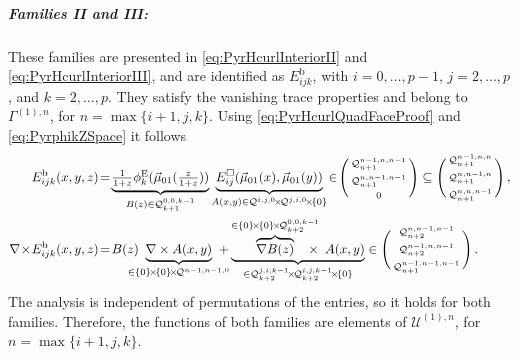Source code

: \subparagraph{Families II and III:}
These families are presented in \eqref{eq:PyrHcurlInteriorII} and \eqref{eq:PyrHcurlInteriorIII}, and are identified as $E_{ijk}^\mathrm{b}$, with $i=0,\ldots,p-1$, $j=2,\ldots,p$, and $k=2,\ldots,p$.
They satisfy the vanishing trace properties and belong to $\Gamma^{(1),n}$, for $n=\max\{i+1,j,k\}$.
Using \eqref{eq:PyrHcurlQuadFaceProof} and \eqref{eq:PyrphikZSpace} it follows
\begin{equation}
\begin{aligned}
	E_{ijk}^\mathrm{b}(x,y,z)&\!=\!
		\underbrace{\textstyle{\frac{1}{1+z}}\phi_k^\E(\vec{\mu}_{01}(\szzz))}_{B(z)\in\mathcal{Q}_{k+1}^{0,0,k-1}} 
		\underbrace{E_{ij}^\square(\vec{\mu}_{01}(x),\vec{\mu}_{01}(y))}_{A(x,y)
			\in\mathcal{Q}^{i,j,0}\!\times\!\mathcal{Q}^{j,i,0}\!\times\!\{0\}}
				\!\in\!\Bigg(\begin{smallmatrix}\mathcal{Q}_{n+1}^{n-1,n,n-1}\\[2pt]\mathcal{Q}_{n+1}^{n,n-1,n-1}\\[2pt]0\end{smallmatrix}\Bigg)
					\subseteq\Bigg(\begin{smallmatrix}\mathcal{Q}_{n+1}^{n-1,n,n}\\[2pt]\mathcal{Q}_{n+1}^{n,n-1,n}\\[2pt]
						\mathcal{Q}_{n+1}^{n,n,n-1}\end{smallmatrix}\Bigg)\,,\\
	\nabla\!\times\! E_{ijk}^\mathrm{b}(x,y,z)&\!=\!B(z)\!\!\!\!\!\!
		\underbrace{\nabla\times A(x,y)}_{\in\{0\}\!\times\!\{0\}\!\times\!\mathcal{Q}^{n-1,n-1,0}}\!\!\!\!\!\!
				+\underbrace{\overbrace{\nabla B(z)}^{\in\{0\}\!\times\!\{0\}\!\times\!\mathcal{Q}_{k+2}^{0,0,k-1}}
					\!\!\!\!\!\!\times\,\,\, A(x,y)}_{\in\mathcal{Q}_{k+2}^{j,i,k-1}\!\times\!\mathcal{Q}_{k+2}^{i,j,k-1}\!\times\!\{0\}}
						\in\Bigg(\begin{smallmatrix}\mathcal{Q}_{n+2}^{n,n-1,n-1}\\[2pt]\mathcal{Q}_{n+2}^{n-1,n,n-1}\\[2pt]
							\mathcal{Q}_{n+1}^{n-1,n-1,n-1}\end{smallmatrix}\Bigg)\,.
\end{aligned}
\label{eq:PyrHcurlInteriorIIProof}
\end{equation}
The analysis is independent of permutations of the entries, so it holds for both families.
Therefore, the functions of both families are elements of $\mathcal{U}^{(1),n}$, for $n=\max\{i+1,j,k\}$.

========================================================================

▶ **WHAT IS REQUIRED**
Copy whichever lines in the listing above contain the word "both".

▶ **WRITTEN ANSWER**
The analysis is independent of permutations of the entries, so it holds for both families.
Therefore, the functions of both families are elements of $\mathcal{U}^{(1),n}$, for $n=\max\{i+1,j,k\}$.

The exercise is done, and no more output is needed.